In response to the NLRB decision allowing the Northwestern football team to unionize, the NCAA said, “This union-backed attempt to turn student-athletes into employees undermines the purpose of college: an education. Student-athletes are not employees, and their participation in college sports is voluntary. We stand for all student-athletes, not just those the unions want to professionalize.”
While consistency in public statements is important, they must too be credible in order to be effective. The NCAA, which reportedly makes about a billion dollars a year, is clearly about revenue, it is about money and it’s clear that it is fighting against, not for, student-athletes to protect the revenue streams.
Here’s where the NCAA runs into its credibility issues. The Association and the colleges drive revenue based upon the efforts of the athletes, yet are attempting to convince judges and lawmakers that compensating them would impinge the purity of the student-athlete and do “far more harm” than paying them.
The NCAA and its member colleges and universities generate millions of dollars each year by using current and former student-athletes’ images for everything from the sale of jerseys, video games, DVDs, photos – not to mention revenues from ticket sales and television contracts. The NCAA contends that the student-athletes compensation comes in the form of scholarships, education, housing and so forth. The problem is that this message does not affectively address the issue of fairness. Additionally, The fact that college athletic departments seem to be faced with a never-ending stream of scandals and cover-ups doesn’t help the NCAA position either.
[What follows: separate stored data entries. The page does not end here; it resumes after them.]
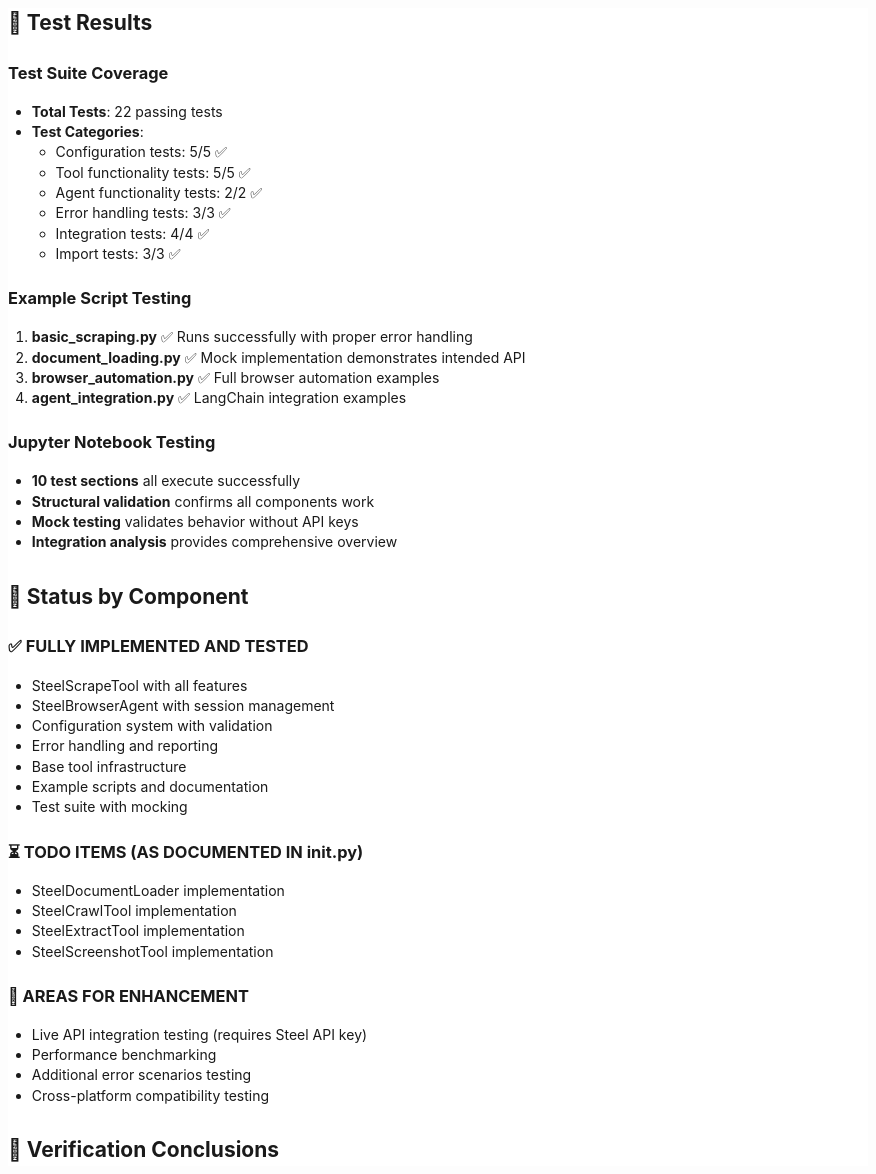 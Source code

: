 ## 🧪 Test Results

### Test Suite Coverage
- **Total Tests**: 22 passing tests
- **Test Categories**:
  - Configuration tests: 5/5 ✅
  - Tool functionality tests: 5/5 ✅
  - Agent functionality tests: 2/2 ✅
  - Error handling tests: 3/3 ✅
  - Integration tests: 4/4 ✅
  - Import tests: 3/3 ✅

### Example Script Testing
1. **basic_scraping.py** ✅ Runs successfully with proper error handling
2. **document_loading.py** ✅ Mock implementation demonstrates intended API
3. **browser_automation.py** ✅ Full browser automation examples
4. **agent_integration.py** ✅ LangChain integration examples

### Jupyter Notebook Testing
- **10 test sections** all execute successfully
- **Structural validation** confirms all components work
- **Mock testing** validates behavior without API keys
- **Integration analysis** provides comprehensive overview

## 🚦 Status by Component

### ✅ FULLY IMPLEMENTED AND TESTED
- SteelScrapeTool with all features
- SteelBrowserAgent with session management
- Configuration system with validation
- Error handling and reporting
- Base tool infrastructure
- Example scripts and documentation
- Test suite with mocking

### ⏳ TODO ITEMS (AS DOCUMENTED IN __init__.py)
- SteelDocumentLoader implementation
- SteelCrawlTool implementation
- SteelExtractTool implementation
- SteelScreenshotTool implementation

### 🔄 AREAS FOR ENHANCEMENT
- Live API integration testing (requires Steel API key)
- Performance benchmarking
- Additional error scenarios testing
- Cross-platform compatibility testing

## 🎯 Verification Conclusions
As judges, lawmakers and others make important decisions about the fate of college athletics they will have to figure out whether or not the NCAA’s actions are lawful. However, the essential theme might in fact be “fairness.” When considering the myriad of challenges facing the NCAA, it’s apparent the NCAA and its member colleges are on the wrong side of the fairness question. Most Americans naturally support the idea of fairness (and free markets) and it’s likely the court of public opinion will too.
There is a lot of history on the topic and in most cases fairness has won in the courts and in Congress. Take for example the case of free agency in Major League Baseball. In 1879, what was then MLB adopted the reserve clause, which essentially gave team owners full control of which teams players played for and how they were compensated. That held until the early 1970s when St. Louis Cardinals outfielder Curt Flood set in motion a challenge that eventually gave way to the modern free agency system. Following the 1969 season Flood objected to a trade to the Philadelphia Phillies. In a letter to commissioner Bowie Kuhn he wrote:
“After twelve years in the major leagues, I do not feel I am a piece of property to be bought and sold irrespective of my wishes. I believe that any system which produces that result violates my basic rights as a citizen and is inconsistent with the laws of the United States and of the several States.
“It is my desire to play baseball in 1970, and I am capable of playing. I have received a contract offer from the Philadelphia club, but I believe I have the right to consider offers from other clubs before making any decision. I, therefore, request that you make known to all Major League clubs my feelings in this matter, and advise them of my availability for the 1970 season.”
What was Flood asking for? He wanted fairness. The case eventually led to the United States Supreme Court in 1972, which in turn led to the nullification of the reserve clause. Since then every other major American team sport has succumbed to the law and fairness.
In the coming weeks a federal judge in Oakland, Ca will have to decide whether the NCAA’s business practices represent a violation of U.S. anti-trust laws in the O’Bannon case and whether the NCAA has acted fairly.